Nous irons vers lui, même lorsque nous n’avons rien à lui demander. Pour lui-même. À cause de sa personne. Pour la joie de nous trouver et de nous retrouver en sa présence. Afin de faire et de refaire la bienheureuse expérience de son Esprit se répandant dans nos esprits. Alors nous connaîtrons, nous aussi, une transformation intérieure certaine et radieuse qui illuminera aussi notre vie extérieure.

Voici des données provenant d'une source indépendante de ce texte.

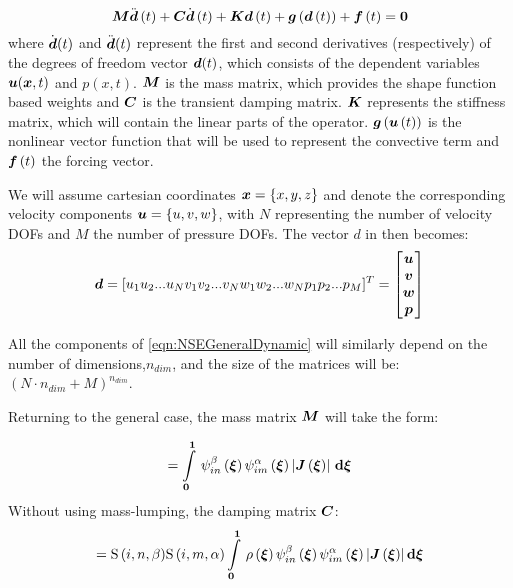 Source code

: \begin{equation}
  \matr{M}\fnof{\ddot{\vectr{d}}}{t}+\matr{C}\fnof{\dot{\vectr{d}}}{t}+\matr{K}\fnof{\vectr{d}}{t}+
  \fnof{\vectr{g}}{\fnof{\vectr{d}}{t}}+\fnof{\vectr{f}}{t}=\vectr{0}
  \label{eqn:NSEGeneralDynamic}
\end{equation}
where $\dot{\boldsymbol{d}}(t)$ and $\ddot{\boldsymbol{d}}(t)$ represent the first and
second derivatives (respectively) of the degrees of freedom vector
$\boldsymbol{d}(t)$, which consists of the dependent variables
$\boldsymbol{u}(\boldsymbol{x},t)$ and $p(x,t)$. $\matr{M}$ is the mass matrix, which
provides the shape function based weights and $\matr{C}$ is the transient
damping matrix. $\matr{K}$ represents the stiffness matrix, which will contain
the linear parts of the operator. $ \boldsymbol{g}\left(  \boldsymbol{u}\left( t \right)  \right) $ is
the nonlinear vector function that will be used to represent the convective
term and $ \boldsymbol{f}\left( t \right) $ the forcing vector.

We will assume cartesian coordinates $\boldsymbol{x}=\left\{ x,y,z \right\}$ and denote the
corresponding velocity components $\boldsymbol{u}=\left\{ u,v,w \right\}$, with $N$
representing the number of velocity DOFs and $M$ the number of pressure
DOFs. The vector $d$ in then becomes:
\begin{equation}
  \boldsymbol{d}=[u_1u_2...u_Nv_1v_2...v_Nw_1w_2...w_Np_1p_2...p_M]^T=
  \begin{bmatrix}\boldsymbol{u}\\\boldsymbol{v}\\\boldsymbol{w}\\\boldsymbol{p}\end{bmatrix}
\end{equation}

All the components of \ref{eqn:NSEGeneralDynamic} will similarly depend on the
number of dimensions,$n_{dim}$, and the size of the matrices will be:
$(N{\cdot}{n_{dim}}+M)^{n_{dim}}$.

Returning to the general case, the mass matrix $\matr{M}$ will take the form:

\begin{equation}
[M^{\alpha\beta}_{mn}]=\gint{\vectr{0}}{\vectr{1}}{\idxgbfn{i}{n}{\beta}{\vectr{\xi}}\idxgbfn{i}{m}{\alpha}{\vectr{\xi}}
    \abs{\fnof{\matr{J}}{\vectr{\xi}}}}{\vectr{\xi}}
\end{equation}
Without using mass-lumping, the damping matrix $\matr{C}$:
\begin{equation}
  [C^{\alpha\beta}_{mn}]={\idxgsf{i}{n}{\beta}}{\idxgsf{i}{m}{\alpha}}
  \gint{\vectr{0}}{\vectr{1}}{\fnof{\rho}{\vectr{\xi}}{\idxgbfn{i}{n}{\beta}{\vectr{\xi}}\idxgbfn{i}{m}{\alpha}{\vectr{\xi}}
    \abs{\fnof{\matr{J}}{\vectr{\xi}}}}}{\vectr{\xi}}
\end{equation}

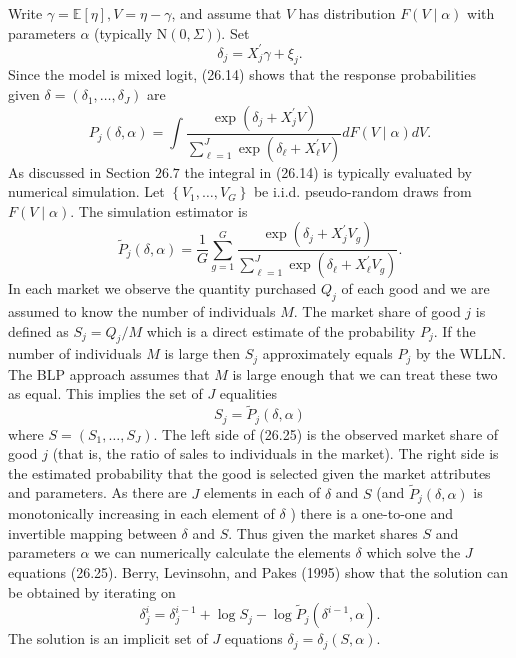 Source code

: \documentclass[10pt]{article}
\begin{document}
Write $\gamma=\mathbb{E}[\eta], V=\eta-\gamma$, and assume that $V$ has distribution $F(V \mid \alpha)$ with parameters $\alpha$ (typically $\mathrm{N}(0, \Sigma))$. Set
$$
\delta_{j}=X_{j}^{\prime} \gamma+\xi_{j} .
$$
Since the model is mixed logit, (26.14) shows that the response probabilities given $\delta=\left(\delta_{1}, \ldots, \delta_{J}\right)$ are
$$
P_{j}(\delta, \alpha)=\int \frac{\exp \left(\delta_{j}+X_{j}^{\prime} V\right)}{\sum_{\ell=1}^{J} \exp \left(\delta_{\ell}+X_{\ell}^{\prime} V\right)} d F(V \mid \alpha) d V .
$$
As discussed in Section $26.7$ the integral in (26.14) is typically evaluated by numerical simulation. Let $\left\{V_{1}, \ldots, V_{G}\right\}$ be i.i.d. pseudo-random draws from $F(V \mid \alpha)$. The simulation estimator is
$$
\widetilde{P}_{j}(\delta, \alpha)=\frac{1}{G} \sum_{g=1}^{G} \frac{\exp \left(\delta_{j}+X_{j}^{\prime} V_{g}\right)}{\sum_{\ell=1}^{J} \exp \left(\delta_{\ell}+X_{\ell}^{\prime} V_{g}\right)} .
$$
In each market we observe the quantity purchased $Q_{j}$ of each good and we are assumed to know the number of individuals $M$. The market share of good $j$ is defined as $S_{j}=Q_{j} / M$ which is a direct estimate of the probability $P_{j}$. If the number of individuals $M$ is large then $S_{j}$ approximately equals $P_{j}$ by the WLLN. The BLP approach assumes that $M$ is large enough that we can treat these two as equal. This implies the set of $J$ equalities
$$
S_{j}=\widetilde{P}_{j}(\delta, \alpha)
$$
where $S=\left(S_{1}, \ldots, S_{J}\right)$. The left side of (26.25) is the observed market share of good $j$ (that is, the ratio of sales to individuals in the market). The right side is the estimated probability that the good is selected given the market attributes and parameters. As there are $J$ elements in each of $\delta$ and $S$ (and $\widetilde{P}_{j}(\delta, \alpha)$ is monotonically increasing in each element of $\delta$ ) there is a one-to-one and invertible mapping between $\delta$ and $S$. Thus given the market shares $S$ and parameters $\alpha$ we can numerically calculate the elements $\delta$ which solve the $J$ equations (26.25). Berry, Levinsohn, and Pakes (1995) show that the solution can be obtained by iterating on
$$
\delta_{j}^{i}=\delta_{j}^{i-1}+\log S_{j}-\log \widetilde{P}_{j}\left(\delta^{i-1}, \alpha\right) .
$$
The solution is an implicit set of $J$ equations $\delta_{j}=\delta_{j}(S, \alpha)$.
\end{document}
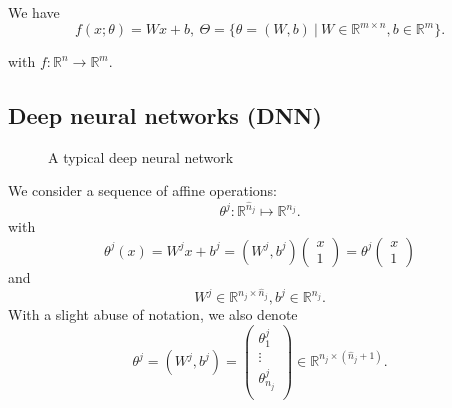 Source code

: We have
\begin{equation}
f(x; \theta )= W x+b, ~ \Theta = \{ \theta = (W,b) ~|~ W \in \mathbb{R}^{m \times n}, b \in \mathbb{R}^m \}.
\end{equation}

with $f: \mathbb{R}^n \to \mathbb{R}^m$.

\subsection{Deep neural networks (DNN)}
\begin{figure}[!ht]
\caption{A typical deep neural network}
\end{figure}
We consider a sequence of affine operations:
\begin{equation}
\theta^j: \mathbb R^{\hat{n}_{j}}\mapsto \mathbb R^{ n_{j}}.
\end{equation}
with
\begin{equation}\label{DNN_affinemap}
\theta^j(x) =  W^j x + b^j
=
(W^j, b^j)
\begin{pmatrix}
  x \\
1
\end{pmatrix}
=
\theta^j
\begin{pmatrix}
  x \\
1
\end{pmatrix}
\end{equation}
and
\begin{equation}
W^j\in \mathbb R^{n_j \times  \hat n_{j}}, b^j\in \mathbb R^{n_j}.
\end{equation}
With a slight abuse of notation, we also denote
\begin{equation}
\theta^j=(W^j, b^j)
=
\begin{pmatrix}
\theta^j_{1}\\
\vdots \\
\theta^j_{n_j}\\
\end{pmatrix}
\in \mathbb R^{n_j\times (\hat n_{j}+1)}.
\end{equation}

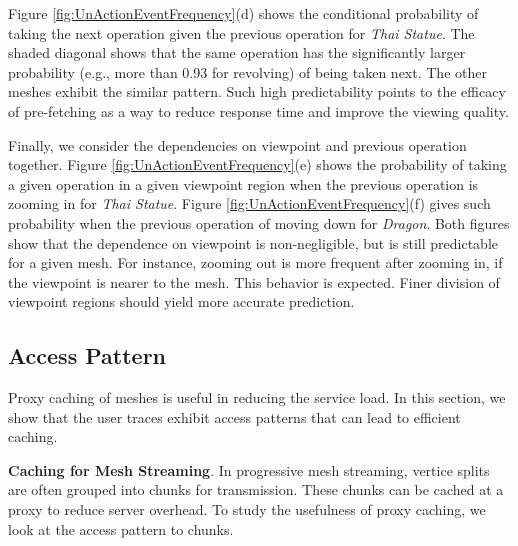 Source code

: Figure \ref{fig:UnActionEventFrequency}(d) shows the conditional 
probability of taking the next operation given the previous operation 
for \textit{Thai Statue}.
The shaded diagonal shows that the same operation has the significantly larger probability (e.g., more than 0.93 for revolving) of being taken next.
The other meshes exhibit the similar pattern. 
Such high predictability points to the efficacy of pre-fetching as a
way to reduce response time and improve the viewing quality. 


Finally, we consider the dependencies on viewpoint and previous
operation together.  
Figure \ref{fig:UnActionEventFrequency}(e) shows the
probability of taking a given operation in a given viewpoint region
when the previous operation is zooming in for \textit{Thai
Statue}.  
Figure \ref{fig:UnActionEventFrequency}(f) gives such probability 
when the previous operation of moving down for \textit{Dragon}. Both
figures show that the dependence on viewpoint is non-negligible, but 
is still predictable for a given mesh.  
For instance, zooming out is more frequent after zooming in, 
if the viewpoint is nearer to the mesh.  
This behavior is expected.  Finer division of viewpoint regions should yield more accurate prediction.

\subsection{Access Pattern}
Proxy caching of meshes is useful in reducing the service load.  
In this section, we show that the user traces exhibit access
patterns that can lead to efficient caching.

\textbf{Caching for Mesh Streaming}.
In progressive mesh streaming, vertice splits are often grouped into chunks
for transmission. These chunks can be cached at a proxy to reduce server overhead.
To study the usefulness of proxy caching, we look at the access pattern to chunks. 

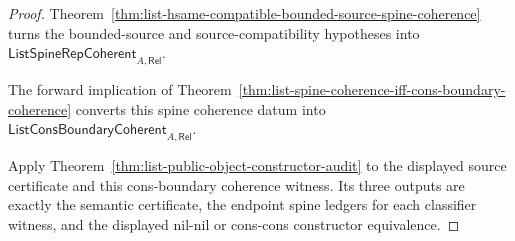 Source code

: \begin{proof}
Theorem~\ref{thm:list-hsame-compatible-bounded-source-spine-coherence} turns the
bounded-source and source-compatibility hypotheses into
$\mathsf{ListSpineRepCoherent}_{A,\mathsf{Rel}}$.

The forward implication of
Theorem~\ref{thm:list-spine-coherence-iff-cons-boundary-coherence} converts this
spine coherence datum into
$\mathsf{ListConsBoundaryCoherent}_{A,\mathsf{Rel}}$.

Apply Theorem~\ref{thm:list-public-object-constructor-audit} to the displayed
source certificate and this cons-boundary coherence witness. Its three outputs
are exactly the semantic certificate, the endpoint spine ledgers for each
classifier witness, and the displayed nil-nil or cons-cons constructor
equivalence.
\end{proof}

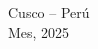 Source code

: \begin{titlepage}
\begin{center}
	
	\vspace{0.2cm}

    \Large{Cusco -- Per\'u \\
    Mes, 2025}
    
  \end{center}
\end{titlepage}
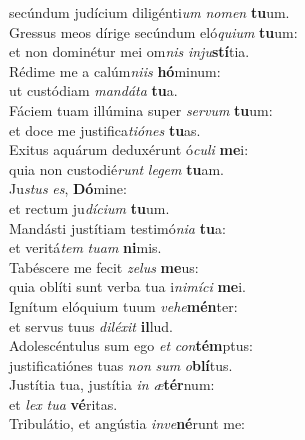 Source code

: \evenverse secúndum judícium diligénti\textit{um} \textit{no}\textit{men} \textbf{tu}um.\\
\oddverse Gressus meos dírige secúndum eló\textit{qui}\textit{um} \textbf{tu}um:~\*\\
\oddverse et non dominétur mei om\textit{nis} \textit{in}\textit{ju}\textbf{stí}tia.\\
\evenverse Rédime me a calúm\textit{ni}\textit{is} \textbf{hó}minum:~\*\\
\evenverse ut custódiam \textit{man}\textit{dá}\textit{ta} \textbf{tu}a.\\
\oddverse Fáciem tuam illúmina super \textit{ser}\textit{vum} \textbf{tu}um:~\*\\
\oddverse et doce me justifica\textit{ti}\textit{ó}\textit{nes} \textbf{tu}as.\\
\evenverse Exitus aquárum deduxérunt ó\textit{cu}\textit{li} \textbf{me}i:~\*\\
\evenverse quia non custodié\textit{runt} \textit{le}\textit{gem} \textbf{tu}am.\\
\oddverse Ju\textit{stus} \textit{es}, \textbf{Dó}mine:~\*\\
\oddverse et rectum ju\textit{dí}\textit{ci}\textit{um} \textbf{tu}um.\\
\evenverse Mandásti justítiam testimó\textit{ni}\textit{a} \textbf{tu}a:~\*\\
\evenverse et veritá\textit{tem} \textit{tu}\textit{am} \textbf{ni}mis.\\
\oddverse Tabéscere me fecit \textit{ze}\textit{lus} \textbf{me}us:~\*\\
\oddverse quia oblíti sunt verba tua i\textit{ni}\textit{mí}\textit{ci} \textbf{me}i.\\
\evenverse Ignítum elóquium tuum \textit{ve}\textit{he}\textbf{mén}ter:~\*\\
\evenverse et servus tuus \textit{di}\textit{lé}\textit{xit} \textbf{il}lud.\\
\oddverse Adolescéntulus sum ego \textit{et} \textit{con}\textbf{tém}ptus:~\*\\
\oddverse justificatiónes tuas \textit{non} \textit{sum} \textit{o}\textbf{blí}tus.\\
\evenverse Justítia tua, justítia \textit{in} \textit{æ}\textbf{tér}num:~\*\\
\evenverse et \textit{lex} \textit{tu}\textit{a} \textbf{vé}ritas.\\
\oddverse Tribulátio, et angústia \textit{in}\textit{ve}\textbf{né}runt me:~\*\\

Les actions de grâces rendues par Jésus contrastent avec nos réclamations souvent querelleuses. La bonté majestueuse et libérale de Dieu remplissait l’existence de Jésus d’un bout à l’autre. Non seulement lors d’expériences lumineuses, mais encore dans les profondeurs de la nuit, lorsque le trouble l’avait saisi et que l’angoisse, tapie dans le jardin des Oliviers, le guettait de toute son horreur. Il rendit grâces, prenant le pain, symbole de son corps qu’il allait offrir tout à l’heure, et la coupe, symbole du sang répandu. Il remercia Dieu, descendit de la chambre haute où il venait de célébrer la Cène, et il se rendit sur la colline proche chantant des psaumes. Pourtant, il connaissait à cette heure-là que le baiser du traître le livrerait entre les mains de ses ennemis et qu’un procès sommaire le livrerait sans traîner au bourreau romain.
La requête fait aussi partie de ses prières. Nous n’avons pas à la négliger. Jésus a clairement expliqué qu’elle faisait partie de toute oraison prononcée en son nom. Si Dieu est Père et que par sa grâce nous sommes devenus ses enfants, nous oserons lui présenter nos requêtes. Nous abstenir de lui présenter nos besoins sous prétexte qu’il les connaît d’avance, c’est faire preuve d’incrédulité. Jésus nous dit de frapper à la bonne porte.
Terminons enfin par cet autre élément qu’est l’intercession dans les prières de Jésus. Il pria pour les petits enfants et il intercéda pour ses bourreaux. Il lutta pour les uns et livra une lutte spirituelle dans la prière en faveur des autres. L’arme puissante et efficace de l’intercession assura à Pierre, le disciple renégat, sa conversion et le confirma dans sa mission. Ce même ministère nous est confié, comme nous l’avons écrit dans un chapitre de notre étude. Nous aurons à prier pour la famille, l’Église et sa mission, le Royaume de Dieu, de même que pour les autorités temporelles dans le monde.
La vie de prière de Jésus explique aussi bien son ministère que le secret de sa vie de foi. Il remporta la victoire parce que, avec une supplication ardente, il se présenta constamment devant Dieu, son Père et le nôtre.